What the task requires:
In the records below, find the line containing "### How It Works", then reproduce that line and every one after it to the end, exactly and alone.

(Rendered images with source text)
——
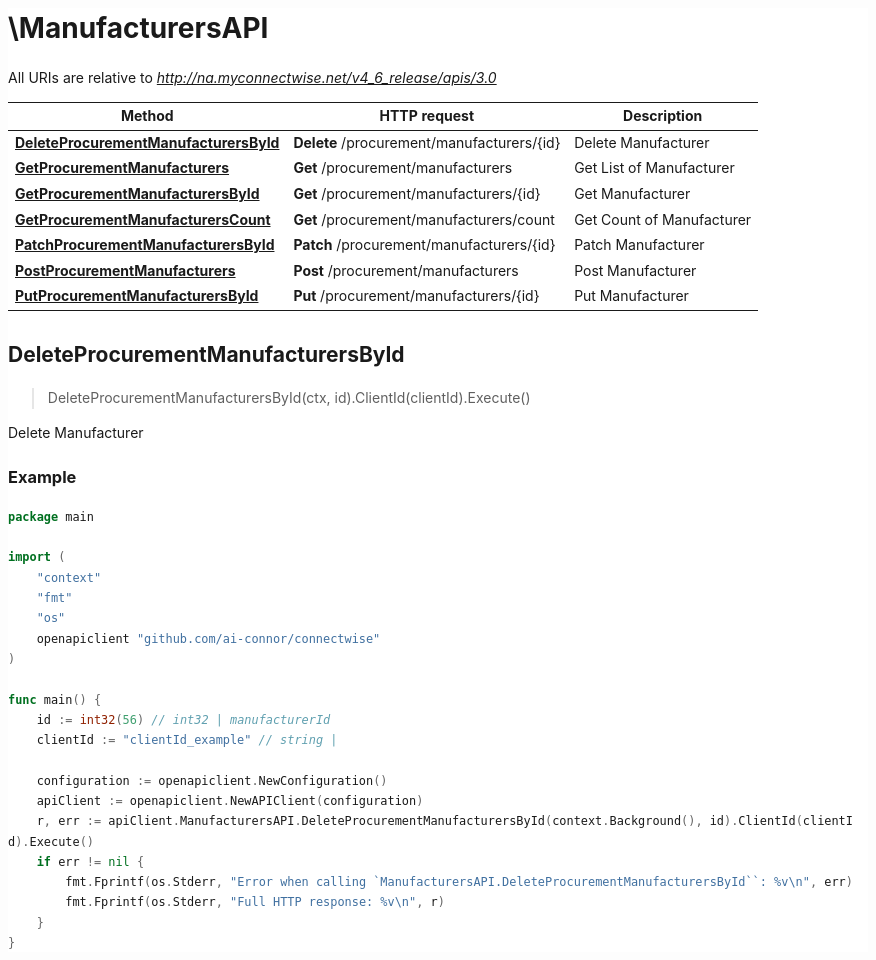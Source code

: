# \ManufacturersAPI

All URIs are relative to *http://na.myconnectwise.net/v4_6_release/apis/3.0*

Method | HTTP request | Description
------------- | ------------- | -------------
[**DeleteProcurementManufacturersById**](ManufacturersAPI.md#DeleteProcurementManufacturersById) | **Delete** /procurement/manufacturers/{id} | Delete Manufacturer
[**GetProcurementManufacturers**](ManufacturersAPI.md#GetProcurementManufacturers) | **Get** /procurement/manufacturers | Get List of Manufacturer
[**GetProcurementManufacturersById**](ManufacturersAPI.md#GetProcurementManufacturersById) | **Get** /procurement/manufacturers/{id} | Get Manufacturer
[**GetProcurementManufacturersCount**](ManufacturersAPI.md#GetProcurementManufacturersCount) | **Get** /procurement/manufacturers/count | Get Count of Manufacturer
[**PatchProcurementManufacturersById**](ManufacturersAPI.md#PatchProcurementManufacturersById) | **Patch** /procurement/manufacturers/{id} | Patch Manufacturer
[**PostProcurementManufacturers**](ManufacturersAPI.md#PostProcurementManufacturers) | **Post** /procurement/manufacturers | Post Manufacturer
[**PutProcurementManufacturersById**](ManufacturersAPI.md#PutProcurementManufacturersById) | **Put** /procurement/manufacturers/{id} | Put Manufacturer



## DeleteProcurementManufacturersById

> DeleteProcurementManufacturersById(ctx, id).ClientId(clientId).Execute()

Delete Manufacturer

### Example

```go
package main

import (
	"context"
	"fmt"
	"os"
	openapiclient "github.com/ai-connor/connectwise"
)

func main() {
	id := int32(56) // int32 | manufacturerId
	clientId := "clientId_example" // string | 

	configuration := openapiclient.NewConfiguration()
	apiClient := openapiclient.NewAPIClient(configuration)
	r, err := apiClient.ManufacturersAPI.DeleteProcurementManufacturersById(context.Background(), id).ClientId(clientId).Execute()
	if err != nil {
		fmt.Fprintf(os.Stderr, "Error when calling `ManufacturersAPI.DeleteProcurementManufacturersById``: %v\n", err)
		fmt.Fprintf(os.Stderr, "Full HTTP response: %v\n", r)
	}
}
```
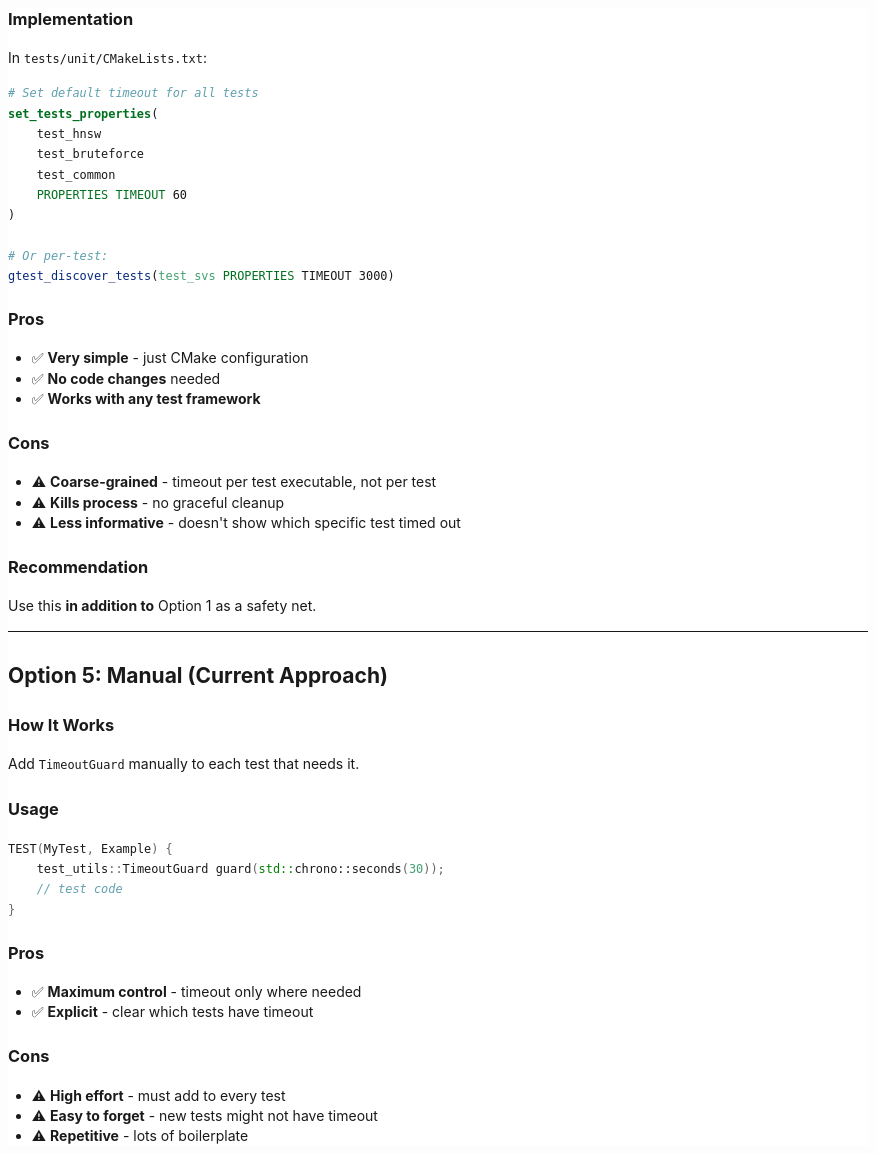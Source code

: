 ### Implementation

In `tests/unit/CMakeLists.txt`:

```cmake
# Set default timeout for all tests
set_tests_properties(
    test_hnsw
    test_bruteforce
    test_common
    PROPERTIES TIMEOUT 60
)

# Or per-test:
gtest_discover_tests(test_svs PROPERTIES TIMEOUT 3000)
```

### Pros
- ✅ **Very simple** - just CMake configuration
- ✅ **No code changes** needed
- ✅ **Works with any test framework**

### Cons
- ⚠️ **Coarse-grained** - timeout per test executable, not per test
- ⚠️ **Kills process** - no graceful cleanup
- ⚠️ **Less informative** - doesn't show which specific test timed out

### Recommendation
Use this **in addition to** Option 1 as a safety net.

---

## **Option 5: Manual (Current Approach)**

### How It Works
Add `TimeoutGuard` manually to each test that needs it.

### Usage

```cpp
TEST(MyTest, Example) {
    test_utils::TimeoutGuard guard(std::chrono::seconds(30));
    // test code
}
```

### Pros
- ✅ **Maximum control** - timeout only where needed
- ✅ **Explicit** - clear which tests have timeout

### Cons
- ⚠️ **High effort** - must add to every test
- ⚠️ **Easy to forget** - new tests might not have timeout
- ⚠️ **Repetitive** - lots of boilerplate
——
Exercise output:
### How It Works
Add `TimeoutGuard` manually to each test that needs it.

### Usage

```cpp
TEST(MyTest, Example) {
    test_utils::TimeoutGuard guard(std::chrono::seconds(30));
    // test code
}
```

### Pros
- ✅ **Maximum control** - timeout only where needed
- ✅ **Explicit** - clear which tests have timeout

### Cons
- ⚠️ **High effort** - must add to every test
- ⚠️ **Easy to forget** - new tests might not have timeout
- ⚠️ **Repetitive** - lots of boilerplate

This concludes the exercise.